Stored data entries
/---

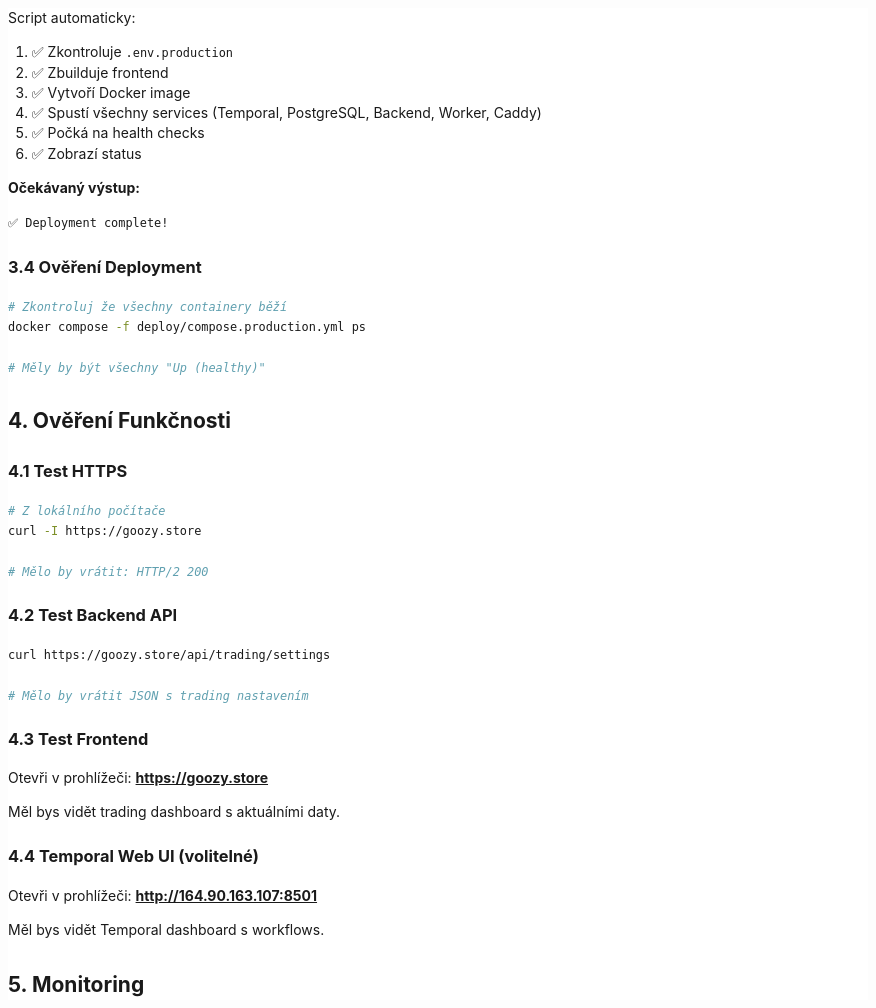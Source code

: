 Script automaticky:
1. ✅ Zkontroluje `.env.production`
2. ✅ Zbuilduje frontend
3. ✅ Vytvoří Docker image
4. ✅ Spustí všechny services (Temporal, PostgreSQL, Backend, Worker, Caddy)
5. ✅ Počká na health checks
6. ✅ Zobrazí status

**Očekávaný výstup:**
```
✅ Deployment complete!
```

### 3.4 Ověření Deployment

```bash
# Zkontroluj že všechny containery běží
docker compose -f deploy/compose.production.yml ps

# Měly by být všechny "Up (healthy)"
```

## 4. Ověření Funkčnosti

### 4.1 Test HTTPS

```bash
# Z lokálního počítače
curl -I https://goozy.store

# Mělo by vrátit: HTTP/2 200
```

### 4.2 Test Backend API

```bash
curl https://goozy.store/api/trading/settings

# Mělo by vrátit JSON s trading nastavením
```

### 4.3 Test Frontend

Otevři v prohlížeči: **https://goozy.store**

Měl bys vidět trading dashboard s aktuálními daty.

### 4.4 Temporal Web UI (volitelné)

Otevři v prohlížeči: **http://164.90.163.107:8501**

Měl bys vidět Temporal dashboard s workflows.

## 5. Monitoring
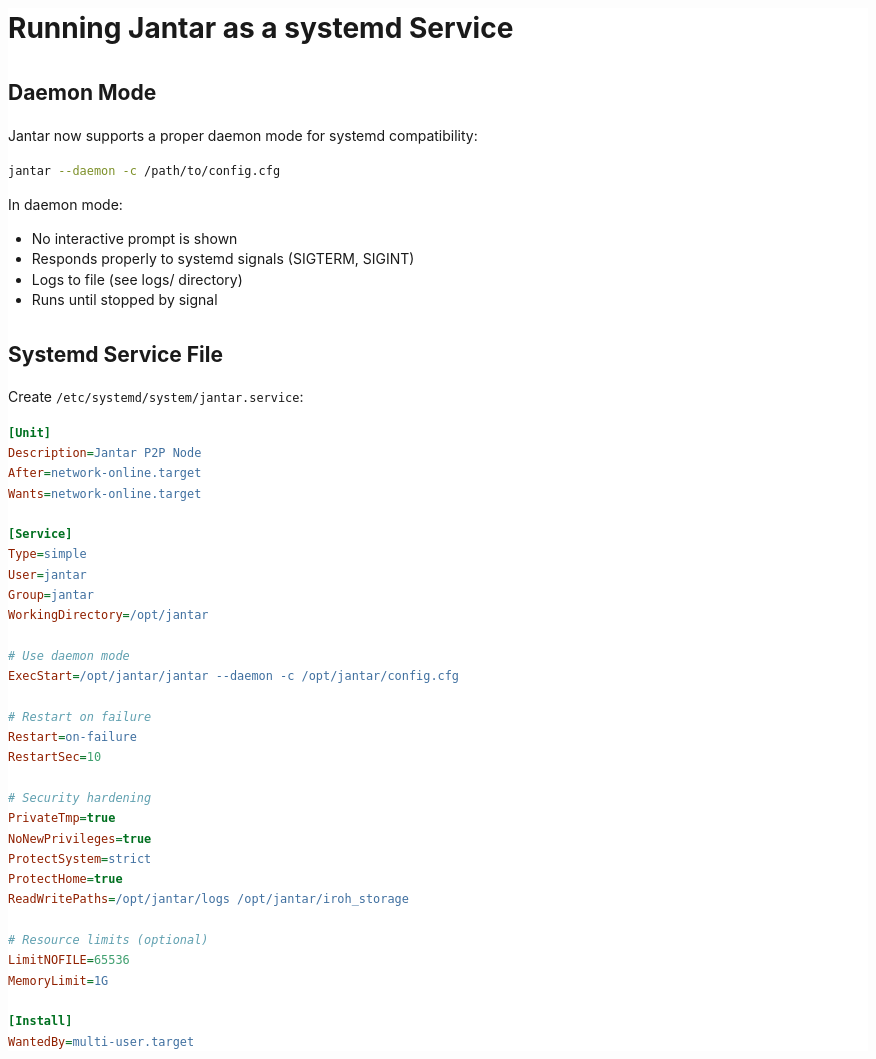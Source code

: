 # Running Jantar as a systemd Service

## Daemon Mode

Jantar now supports a proper daemon mode for systemd compatibility:

```bash
jantar --daemon -c /path/to/config.cfg
```

In daemon mode:
- No interactive prompt is shown
- Responds properly to systemd signals (SIGTERM, SIGINT)
- Logs to file (see logs/ directory)
- Runs until stopped by signal

## Systemd Service File

Create `/etc/systemd/system/jantar.service`:

```ini
[Unit]
Description=Jantar P2P Node
After=network-online.target
Wants=network-online.target

[Service]
Type=simple
User=jantar
Group=jantar
WorkingDirectory=/opt/jantar

# Use daemon mode
ExecStart=/opt/jantar/jantar --daemon -c /opt/jantar/config.cfg

# Restart on failure
Restart=on-failure
RestartSec=10

# Security hardening
PrivateTmp=true
NoNewPrivileges=true
ProtectSystem=strict
ProtectHome=true
ReadWritePaths=/opt/jantar/logs /opt/jantar/iroh_storage

# Resource limits (optional)
LimitNOFILE=65536
MemoryLimit=1G

[Install]
WantedBy=multi-user.target
```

\---

• [How to complete this task]: The answer must be a single number: how many lines above contain "vidět".

• [Answer space]: 2